Rather than fully revert that patch, though, this just arranges to
call dwarf2_tailcall_sniffer_first from dwarf2_frame_cache -- which is
called shortly after the DWARF frame sniffer succeeds, via
compute_frame_id.

I don't know how to write a test case for this.

gdb/ChangeLog
2020-02-20  Tom Tromey  <tromey@adacore.com>

	* dwarf2/frame.c (struct dwarf2_frame_cache)
	<checked_tailcall_bottom, entry_cfa_sp_offset,
	entry_cfa_sp_offset_p>: Remove members.
	(dwarf2_frame_cache): Call dwarf2_tailcall_sniffer_first.
	(dwarf2_frame_prev_register): Don't call
	dwarf2_tailcall_sniffer_first.
	(dwarf2_append_unwinders): Don't append tailcall unwinder.
	* frame-unwind.c (add_unwinder): New fuction.
	(frame_unwind_init): Use it.  Add tailcall unwinder.
---
 gdb/ChangeLog      | 12 ++++++++++++
 gdb/dwarf2/frame.c | 34 ++++++++--------------------------
 gdb/frame-unwind.c | 33 +++++++++++++++++++++++++++------
 3 files changed, 47 insertions(+), 32 deletions(-)

-- 
2.21.1

Comments

Tom Tromey March 3, 2020, 9:45 p.m. | #1
Tom> gdb/ChangeLog
Tom> 2020-02-20  Tom Tromey  <tromey@adacore.com>

Tom> 	* dwarf2/frame.c (struct dwarf2_frame_cache)
Tom> 	<checked_tailcall_bottom, entry_cfa_sp_offset,
Tom>    entry_cfa_sp_offset_p> : Remove members.
Tom> 	(dwarf2_frame_cache): Call dwarf2_tailcall_sniffer_first.
Tom> 	(dwarf2_frame_prev_register): Don't call
Tom> 	dwarf2_tailcall_sniffer_first.
Tom> 	(dwarf2_append_unwinders): Don't append tailcall unwinder.
Tom> 	* frame-unwind.c (add_unwinder): New fuction.
Tom> 	(frame_unwind_init): Use it.  Add tailcall unwinder.
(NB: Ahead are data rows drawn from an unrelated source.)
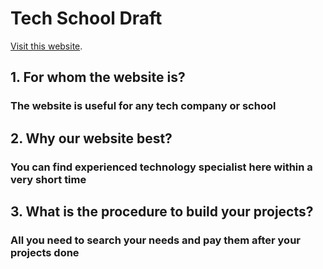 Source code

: # Tech School Draft

[Visit this website](https://tech-school-draft.netlify.app/).

## 1. For whom the website is?
### The website is useful for any tech company or school
## 2. Why our website best?
### You can find experienced technology specialist here within a very short time
## 3. What is the procedure to build your projects?
### All you need to search your needs and pay them after your projects done
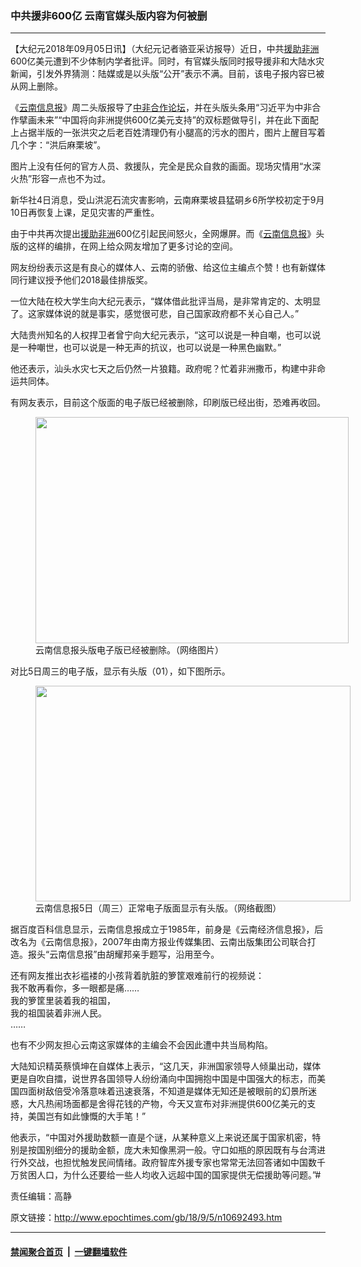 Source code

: ### 中共援非600亿 云南官媒头版内容为何被删
------------------------

<p>【大纪元2018年09月05日讯】（大纪元记者骆亚采访报导）近日，中共<a href="http://www.epochtimes.com/gb/tag/%E6%8F%B4%E5%8A%A9%E9%9D%9E%E6%B4%B2.html">援助非洲</a>600亿美元遭到不少体制内学者批评。同时，有官媒头版同时报导援非和大陆水灾新闻，引发外界猜测：陆媒或是以头版“公开”表示不满。目前，该电子报内容已被从网上删除。</p>
<p>《<a href="http://www.epochtimes.com/gb/tag/%E4%BA%91%E5%8D%97%E4%BF%A1%E6%81%AF%E6%8A%A5.html">云南信息报</a>》周二头版报导了<a href="http://www.epochtimes.com/gb/tag/%E4%B8%AD%E9%9D%9E%E5%90%88%E4%BD%9C%E8%AE%BA%E5%9D%9B.html">中非合作论坛</a>，并在头版头条用“习近平为中非合作擘画未来”“中国将向非洲提供600亿美元支持”的双标题做导引，并在此下面配上占据半版的一张洪灾之后老百姓清理仍有小腿高的污水的图片，图片上醒目写着几个字：“洪后麻栗坡”。</p>
<p>图片上没有任何的官方人员、救援队，完全是民众自救的画面。现场灾情用“水深火热”形容一点也不为过。</p>
<p>新华社4日消息，受山洪泥石流灾害影响，云南麻栗坡县猛硐乡6所学校初定于9月10日再恢复上课，足见灾害的严重性。</p>
<p>由于中共再次提出<a href="http://www.epochtimes.com/gb/tag/%E6%8F%B4%E5%8A%A9%E9%9D%9E%E6%B4%B2.html">援助非洲</a>600亿引起民间怒火，全网爆屏。而《<a href="http://www.epochtimes.com/gb/tag/%E4%BA%91%E5%8D%97%E4%BF%A1%E6%81%AF%E6%8A%A5.html">云南信息报</a>》头版的这样的编排，在网上给众网友增加了更多讨论的空间。</p>
<p>网友纷纷表示这是有良心的媒体人、云南的骄傲、给这位主编点个赞！也有新媒体同行建议授予他们2018最佳排版奖。</p>
<p>一位大陆在校大学生向大纪元表示，“媒体借此批评当局，是非常肯定的、太明显了。这家媒体说的就是事实，感觉很可悲，自己国家政府都不关心自己人。”</p>
<p>大陆贵州知名的人权捍卫者曾宁向大纪元表示，“这可以说是一种自嘲，也可以说是一种嘲世，也可以说是一种无声的抗议，也可以说是一种黑色幽默。”</p>
<p>他还表示，汕头水灾七天之后仍然一片狼籍。政府呢？忙着非洲撒币，构建中非命运共同体。</p>
<p>有网友表示，目前这个版面的电子版已经被删除，印刷版已经出街，恐难再收回。</p>
<figure id="attachment_10692505" style="width: 501px" class="wp-caption aligncenter"><a href="http://i.epochtimes.com/assets/uploads/2018/09/4f23721cd62ddb8b1f9226fa78dfc545.jpg"><img class=" wp-image-10692505" src="http://i.epochtimes.com/assets/uploads/2018/09/4f23721cd62ddb8b1f9226fa78dfc545.jpg" alt="" width="501" height="362" /></a><figcaption class="wp-caption-text">云南信息报头版电子版已经被删除。（网络图片）</figcaption></figure>
<p>对比5日周三的电子版，显示有头版（01），如下图所示。</p>
<figure id="attachment_10692611" style="width: 504px" class="wp-caption aligncenter"><a href="http://i.epochtimes.com/assets/uploads/2018/09/e8c7e9083a1bbcecbde696375c6ff2f7.png"><img class=" wp-image-10692611" src="http://i.epochtimes.com/assets/uploads/2018/09/e8c7e9083a1bbcecbde696375c6ff2f7.png" alt="" width="504" height="345" /></a><figcaption class="wp-caption-text">云南信息报5日（周三）正常电子版面显示有头版。（网络截图）</figcaption></figure>
<p>据百度百科信息显示，云南信息报成立于1985年，前身是《云南经济信息报》，后改名为《云南信息报》，2007年由南方报业传媒集团、云南出版集团公司联合打造。报头“云南信息报”由胡耀邦亲手题写，沿用至今。</p>
<p>还有网友推出衣衫褴褛的小孩背着肮脏的箩筐艰难前行的视频说：<br />
我不敢再看你，多一眼都是痛……<br />
我的箩筐里装着我的祖国，<br />
我的祖国装着非洲人民。<br />
……</p>
<p>也有不少网友担心云南这家媒体的主编会不会因此遭中共当局构陷。</p>
<p>大陆知识精英蔡慎坤在自媒体上表示，“这几天，非洲国家领导人倾巢出动，媒体更是自吹自擂，说世界各国领导人纷纷涌向中国拥抱中国是中国强大的标志，而美国四面树敌倍受冷落意味着迅速衰落，不知道是媒体无知还是被眼前的幻景所迷惑，大凡热闹场面都是舍得花钱的产物，今天又宣布对非洲提供600亿美元的支持，美国岂有如此慷慨的大手笔！”</p>
<p>他表示，“中国对外援助数额一直是个谜，从某种意义上来说还属于国家机密，特别是按国别细分的援助金额，庞大未知像黑洞一般。守口如瓶的原因既有与台湾进行外交战，也担忧触发民间情绪。政府智库外援专家也常常无法回答诸如中国数千万贫困人口，为什么还要给一些人均收入远超中国的国家提供无偿援助等问题。”#</p>
<p>责任编辑：高静</p>

原文链接：http://www.epochtimes.com/gb/18/9/5/n10692493.htm


------------------------
#### [禁闻聚合首页](https://github.com/gfw-breaker/banned-news/blob/master/README.md) &nbsp;|&nbsp;  [一键翻墙软件](https://github.com/gfw-breaker/nogfw/blob/master/README.md)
I'm going to check this in now.

Tom
Luis Machado March 5, 2020, 10:21 a.m. | #2
Hi Tom,

On 3/3/20 6:45 PM, Tom Tromey wrote:
> Tom> gdb/ChangeLog

> Tom> 2020-02-20  Tom Tromey  <tromey@adacore.com>

> 

> Tom> 	* dwarf2/frame.c (struct dwarf2_frame_cache)

> Tom> 	<checked_tailcall_bottom, entry_cfa_sp_offset,

> Tom>    entry_cfa_sp_offset_p> : Remove members.

> Tom> 	(dwarf2_frame_cache): Call dwarf2_tailcall_sniffer_first.

> Tom> 	(dwarf2_frame_prev_register): Don't call

> Tom> 	dwarf2_tailcall_sniffer_first.

> Tom> 	(dwarf2_append_unwinders): Don't append tailcall unwinder.

> Tom> 	* frame-unwind.c (add_unwinder): New fuction.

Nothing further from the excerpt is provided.